We do have earthly homes in this life, yet only for a while. We find places we love with the people we love. That is what makes it hard to leave one location and travel to another. I know. I have traveled to new places numerous times, often leaving friends and family.
But, truly, not only is heaven our home, for children of God our home is where our Lord is. Do you know the verse from the introduction of the Gospel of John? “14 And the Word became flesh and dwelt among us, and we have seen his glory, glory as of the only Son from the Father, full of grace and truth.” (John 1:14) Jesus is God who became a man and dwelt with us as the Savior of the world. Jesus is God who lives in us. (Galatians 2:20) When God is with us, giving His forgiveness and life through Jesus, well . . . anywhere can be home. Anywhere is home when Christ is there. Let me repeat that: Anywhere is home when Christ is there.

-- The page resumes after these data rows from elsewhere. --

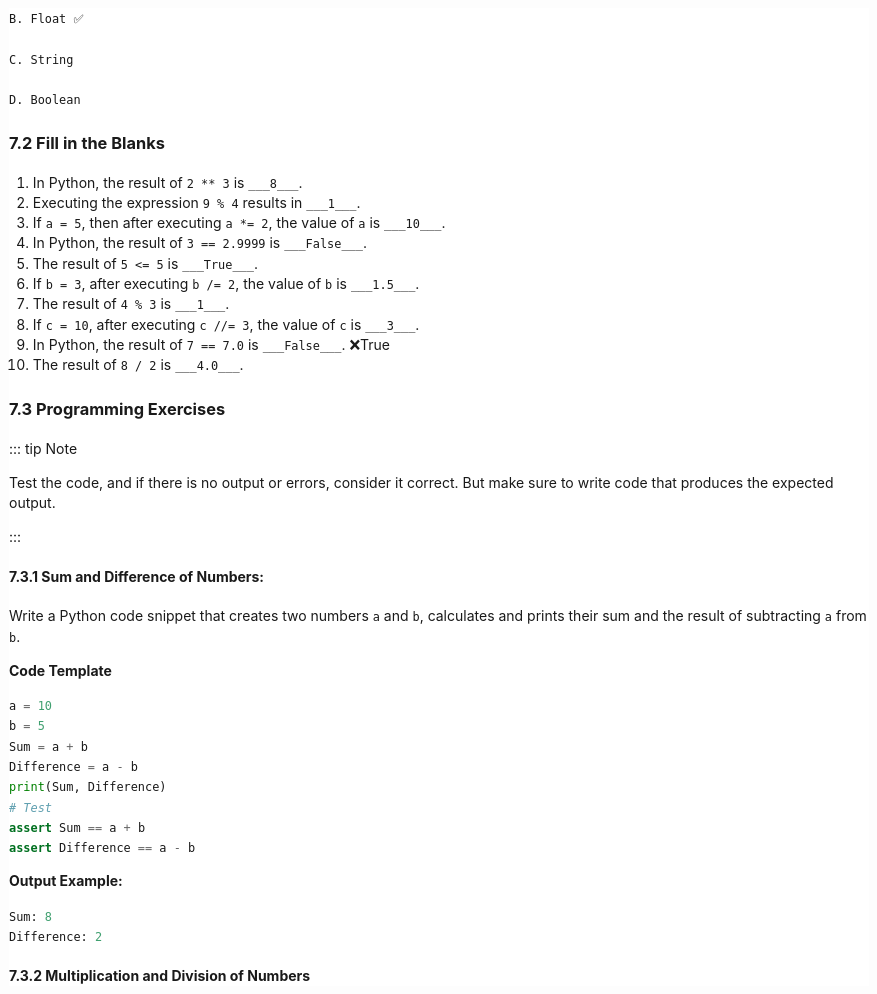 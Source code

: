     B. Float ✅

    C. String

    D. Boolean



### 7.2 Fill in the Blanks

1. In Python, the result of `2 ** 3` is `___8___`.
2. Executing the expression `9 % 4` results in `___1___`.
3. If `a = 5`, then after executing `a *= 2`, the value of `a` is `___10___`.
4. In Python, the result of `3 == 2.9999` is `___False___`.
5. The result of `5 <= 5` is `___True___`.
6. If `b = 3`, after executing `b /= 2`, the value of `b` is `___1.5___`.
7. The result of `4 % 3` is `___1___`.
8. If `c = 10`, after executing `c //= 3`, the value of `c` is `___3___`.
9. In Python, the result of `7 == 7.0` is `___False___`. ❌True
10. The result of `8 / 2` is `___4.0___`.



### 7.3 Programming Exercises

::: tip Note

Test the code, and if there is no output or errors, consider it correct. But make sure to write code that produces the expected output.

:::

#### 7.3.1 Sum and Difference of Numbers:

Write a Python code snippet that creates two numbers `a` and `b`, calculates and prints their sum and the result of subtracting `a` from `b`.

**Code Template**

```python
a = 10
b = 5
Sum = a + b
Difference = a - b
print(Sum, Difference)
# Test
assert Sum == a + b
assert Difference == a - b
```

**Output Example:**

```python
Sum: 8
Difference: 2
```

#### 7.3.2 Multiplication and Division of Numbers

We may long for a home, for a place where everyone stays around and loves one another. However, not only does life change, but sin brings death. Homes and families do change. That is another reason the forgiveness and life which Jesus gives are so important. That is also why it helps us to know that we look “forward to the city with foundations, whose architect and builder is God.” Someday we WILL all be together, in the presence of our Lord, our Creator, our Savior.
How many places have you lived? Do you miss former times and places? Do you look forward with faith and hope “to the city with foundations, whose architect and builder is God?”